With the kids returning BTS. Now is the time to have your floors cleaned. Give us a call or send a pm to schedule an appointment.


----------



## Rgtage

Kelvin cleaned our carpets Yesterday. Great service and a great price. Way more than I expected for 18 year old carpet. Awesome job and obviously very pleased.

Thanks Kelvin

Ricky & Diann


----------



## 20simmons sea skiff

could you make some bad animal stained berber anywhat better?


----------



## kelly1

As I tell all my clients with pet urine stains etc only one person can guarantee stain removal and he is the man up above. I have several different products for removing pet urine. Apply product. Do a prayer and wait. Several things will happen. The stain will come out, it will lighten, or be permanent. Best time to get stains out is when they occur. Berber no doubt is the toughest carpet (in my opinion) to deal with but at the same time it usually turns out really nice once cleaned. I use hot water extraction for berber but when you follow that up with dry cleaning the results are amazing. I do this for berber that is heavily stained helps prevent stains from reappearing. It cost alil more but compare that to replacing the carpet.


----------



## 20simmons sea skiff

i just want a little improvement. it is worst carpet ive ever bought. i will rip all out and replace with wood when able, get paid end of month, may get with u


----------



## Bluesbreaker

I had a small area with some pretty bad pet stains. I thought the carpet would need to be replaced. Kelvin made a trip out this morning (Sunday). The carpet is drying right now but so far it looks like he got the stains completely out. He was very proffesional and I enjoyed the friendly conversation while he was here. I recommend him to anyone who needs their carpet cleaned. 
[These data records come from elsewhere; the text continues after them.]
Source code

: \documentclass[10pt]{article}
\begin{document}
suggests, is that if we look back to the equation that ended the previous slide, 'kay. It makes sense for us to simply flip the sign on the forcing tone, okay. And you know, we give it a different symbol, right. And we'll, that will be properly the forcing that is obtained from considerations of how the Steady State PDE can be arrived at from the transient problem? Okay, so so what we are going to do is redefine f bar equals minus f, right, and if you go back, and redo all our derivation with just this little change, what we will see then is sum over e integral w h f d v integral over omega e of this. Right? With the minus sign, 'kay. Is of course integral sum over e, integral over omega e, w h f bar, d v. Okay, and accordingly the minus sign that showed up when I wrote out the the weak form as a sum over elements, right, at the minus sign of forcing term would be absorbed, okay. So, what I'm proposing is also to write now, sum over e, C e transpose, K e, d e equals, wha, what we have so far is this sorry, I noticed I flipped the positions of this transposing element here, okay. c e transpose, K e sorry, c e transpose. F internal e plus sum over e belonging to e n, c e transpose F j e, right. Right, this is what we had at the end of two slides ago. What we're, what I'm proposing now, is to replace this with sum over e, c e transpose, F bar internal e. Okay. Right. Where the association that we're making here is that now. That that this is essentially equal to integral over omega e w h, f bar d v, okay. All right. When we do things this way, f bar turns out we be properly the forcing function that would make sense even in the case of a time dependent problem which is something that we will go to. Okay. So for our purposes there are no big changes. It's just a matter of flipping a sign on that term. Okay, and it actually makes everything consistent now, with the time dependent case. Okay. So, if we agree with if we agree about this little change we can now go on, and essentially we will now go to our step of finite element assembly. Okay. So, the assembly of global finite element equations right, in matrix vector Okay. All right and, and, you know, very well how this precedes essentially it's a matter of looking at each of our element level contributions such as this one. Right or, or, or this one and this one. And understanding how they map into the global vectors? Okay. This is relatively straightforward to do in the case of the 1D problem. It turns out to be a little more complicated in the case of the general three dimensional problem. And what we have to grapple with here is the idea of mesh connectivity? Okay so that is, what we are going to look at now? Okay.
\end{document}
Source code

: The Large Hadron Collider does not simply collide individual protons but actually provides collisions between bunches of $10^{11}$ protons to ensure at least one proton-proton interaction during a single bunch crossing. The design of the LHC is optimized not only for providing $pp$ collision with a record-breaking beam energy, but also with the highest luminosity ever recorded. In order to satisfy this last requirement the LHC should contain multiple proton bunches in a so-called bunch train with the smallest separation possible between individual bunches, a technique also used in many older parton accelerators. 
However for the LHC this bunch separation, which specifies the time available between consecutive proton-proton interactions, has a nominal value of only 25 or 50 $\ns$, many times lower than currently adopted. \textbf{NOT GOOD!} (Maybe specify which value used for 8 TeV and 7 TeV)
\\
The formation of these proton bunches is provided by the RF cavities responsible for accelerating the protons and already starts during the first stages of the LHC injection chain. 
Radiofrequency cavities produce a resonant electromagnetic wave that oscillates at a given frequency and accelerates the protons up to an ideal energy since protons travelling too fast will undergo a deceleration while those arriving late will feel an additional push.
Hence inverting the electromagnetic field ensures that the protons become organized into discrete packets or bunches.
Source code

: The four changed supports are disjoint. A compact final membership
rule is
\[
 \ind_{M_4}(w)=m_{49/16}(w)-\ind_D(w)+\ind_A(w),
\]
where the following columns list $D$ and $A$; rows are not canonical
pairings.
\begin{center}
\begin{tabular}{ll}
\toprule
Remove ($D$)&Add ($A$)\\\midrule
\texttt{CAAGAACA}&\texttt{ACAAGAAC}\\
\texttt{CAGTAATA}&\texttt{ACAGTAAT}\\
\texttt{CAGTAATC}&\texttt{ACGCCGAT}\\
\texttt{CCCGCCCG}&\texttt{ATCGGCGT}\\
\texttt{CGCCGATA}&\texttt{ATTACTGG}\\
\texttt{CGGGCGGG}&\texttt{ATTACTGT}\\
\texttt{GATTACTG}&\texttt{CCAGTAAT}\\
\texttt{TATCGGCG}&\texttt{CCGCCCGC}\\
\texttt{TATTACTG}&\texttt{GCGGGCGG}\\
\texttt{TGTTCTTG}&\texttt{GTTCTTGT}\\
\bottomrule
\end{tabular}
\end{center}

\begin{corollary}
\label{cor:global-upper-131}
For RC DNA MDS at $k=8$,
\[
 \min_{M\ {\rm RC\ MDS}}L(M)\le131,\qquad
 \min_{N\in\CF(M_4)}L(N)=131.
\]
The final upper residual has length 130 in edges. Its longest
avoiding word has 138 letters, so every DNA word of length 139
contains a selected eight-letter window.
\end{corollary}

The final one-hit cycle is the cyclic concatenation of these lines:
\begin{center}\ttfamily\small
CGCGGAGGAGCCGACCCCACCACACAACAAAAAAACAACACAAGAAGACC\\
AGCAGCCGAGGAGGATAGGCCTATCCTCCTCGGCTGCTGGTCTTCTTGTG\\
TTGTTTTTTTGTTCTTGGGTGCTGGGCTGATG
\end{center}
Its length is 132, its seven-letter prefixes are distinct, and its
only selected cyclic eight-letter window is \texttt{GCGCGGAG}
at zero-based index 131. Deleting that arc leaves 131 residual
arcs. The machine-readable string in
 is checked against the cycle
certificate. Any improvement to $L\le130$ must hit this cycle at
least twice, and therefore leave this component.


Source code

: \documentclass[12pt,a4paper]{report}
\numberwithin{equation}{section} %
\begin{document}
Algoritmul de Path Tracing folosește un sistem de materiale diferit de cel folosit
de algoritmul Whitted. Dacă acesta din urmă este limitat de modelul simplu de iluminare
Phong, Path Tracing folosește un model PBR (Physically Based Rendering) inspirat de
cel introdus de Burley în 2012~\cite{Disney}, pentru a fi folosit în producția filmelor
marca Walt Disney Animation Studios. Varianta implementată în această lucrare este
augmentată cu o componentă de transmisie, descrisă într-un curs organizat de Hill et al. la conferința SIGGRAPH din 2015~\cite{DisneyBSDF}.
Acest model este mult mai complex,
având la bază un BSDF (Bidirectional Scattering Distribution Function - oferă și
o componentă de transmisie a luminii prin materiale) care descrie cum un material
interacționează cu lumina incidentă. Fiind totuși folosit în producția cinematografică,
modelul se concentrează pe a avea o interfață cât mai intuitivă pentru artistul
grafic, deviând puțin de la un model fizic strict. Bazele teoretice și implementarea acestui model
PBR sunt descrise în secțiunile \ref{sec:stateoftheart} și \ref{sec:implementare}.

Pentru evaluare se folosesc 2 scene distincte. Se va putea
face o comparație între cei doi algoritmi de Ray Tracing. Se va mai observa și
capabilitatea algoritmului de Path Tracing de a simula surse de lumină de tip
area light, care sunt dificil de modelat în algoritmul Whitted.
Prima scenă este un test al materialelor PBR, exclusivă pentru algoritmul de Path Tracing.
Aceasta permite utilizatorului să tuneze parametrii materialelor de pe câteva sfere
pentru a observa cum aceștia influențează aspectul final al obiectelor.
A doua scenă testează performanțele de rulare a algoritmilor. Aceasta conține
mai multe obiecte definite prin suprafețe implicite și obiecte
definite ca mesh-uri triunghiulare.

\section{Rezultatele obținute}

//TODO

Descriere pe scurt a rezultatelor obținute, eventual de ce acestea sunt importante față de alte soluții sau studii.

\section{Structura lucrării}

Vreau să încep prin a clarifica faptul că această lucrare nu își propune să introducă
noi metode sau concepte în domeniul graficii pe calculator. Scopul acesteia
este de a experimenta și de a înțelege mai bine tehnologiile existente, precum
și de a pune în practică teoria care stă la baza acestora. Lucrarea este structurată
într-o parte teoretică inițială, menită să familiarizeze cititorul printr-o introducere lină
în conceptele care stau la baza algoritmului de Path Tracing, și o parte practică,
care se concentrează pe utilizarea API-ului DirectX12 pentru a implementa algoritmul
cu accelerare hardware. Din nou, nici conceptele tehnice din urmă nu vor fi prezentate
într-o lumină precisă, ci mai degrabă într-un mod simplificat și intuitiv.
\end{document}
Thanks again Kelvin for coming out on the weekend. It was good to meet you.


----------



## Stargazer2

Kelvin came out and cleaned my 11 year old Carpet today and it looks like new. What a fantastic job and at a great price. I just could not ask for better results. :thumbup:
Thank you once again Kelvin, it was a pleasure meeting you.
Marlene


----------



## Yut fisher

*Honest businessman!*

Kelvin came out to Milton after I called him to clean my tile and "grout." 

We are in a rental and this tile and what I thought was grout has looked pretty grungy since we moved in. 

Kelvin showed up and after about 10 seconds told me that whoever laid the tile did so with concrete....... I felt like an idiot for not noticing this before and apologized for wasting his time.

After he drove all the way to Milton for a job that didn't pan out he took the time to talk with me about our carpet and wood floors. What could be done to make it look better before we move out and the cost/benefit of doing so. 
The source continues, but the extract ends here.